Kentucky probateMany non-probate assets are designated as such because ownership can pass directly to another individual without having to pass through the court’s purview. However, the nature of an asset – whether probate or non-probate – can often be altered by the decedent’s beneficiary designation. For example, some people choose to designate their estates as the beneficiary of their life insurance policies. In such cases, the policy proceeds will no longer be considered non-probate, and will become a probate asset because they belong first to the estate, and must be disposed of by the decedent’s Will or the statutory plan of descent. It is a good idea to review who is designated as a beneficiary on insurance policies and pension funds periodically. Many times, people fail to change the beneficiary when a spouse or another designated beneficiary has died.

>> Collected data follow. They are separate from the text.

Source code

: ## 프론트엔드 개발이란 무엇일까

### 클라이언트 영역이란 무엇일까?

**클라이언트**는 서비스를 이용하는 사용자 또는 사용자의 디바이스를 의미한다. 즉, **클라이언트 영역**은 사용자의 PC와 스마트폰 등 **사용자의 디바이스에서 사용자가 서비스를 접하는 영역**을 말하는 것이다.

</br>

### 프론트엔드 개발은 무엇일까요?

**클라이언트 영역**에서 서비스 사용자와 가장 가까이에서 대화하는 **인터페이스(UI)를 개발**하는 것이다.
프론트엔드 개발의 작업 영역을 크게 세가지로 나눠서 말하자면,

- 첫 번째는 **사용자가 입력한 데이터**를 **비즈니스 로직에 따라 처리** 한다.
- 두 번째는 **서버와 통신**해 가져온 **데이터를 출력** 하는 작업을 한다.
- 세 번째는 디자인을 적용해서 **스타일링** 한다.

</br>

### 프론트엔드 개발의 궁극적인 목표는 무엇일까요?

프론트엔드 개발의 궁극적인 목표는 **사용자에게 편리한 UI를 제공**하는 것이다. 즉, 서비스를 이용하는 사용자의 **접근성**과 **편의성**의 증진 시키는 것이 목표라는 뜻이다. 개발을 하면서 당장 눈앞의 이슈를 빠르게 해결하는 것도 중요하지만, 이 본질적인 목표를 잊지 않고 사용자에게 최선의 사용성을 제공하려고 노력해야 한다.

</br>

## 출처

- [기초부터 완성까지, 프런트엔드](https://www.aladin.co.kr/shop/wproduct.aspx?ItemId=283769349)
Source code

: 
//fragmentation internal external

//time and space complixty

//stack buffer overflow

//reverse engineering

It is also immensely crucial to review these beneficiary designations in the event of a divorce. A divorce will not affect a beneficiary designation whatsoever, and if the designation remains unchanged, the proceeds will be paid out to the decedent’s former spouse. You can see why this would be vastly important to review. The nature of non-probate assets are in the designation and the fact that they do not need court supervision to change ownership. Because of this lack of supervision, whatever is on that designation form in its final version is how the proceeds will be paid out.

How to plan

Estate planning can be tricky. As we’ve outlined, there are certain ways the law dictates that assets need to be handled, and you do need at the very least a basic will that outlines what you want to have happen with most of your estate.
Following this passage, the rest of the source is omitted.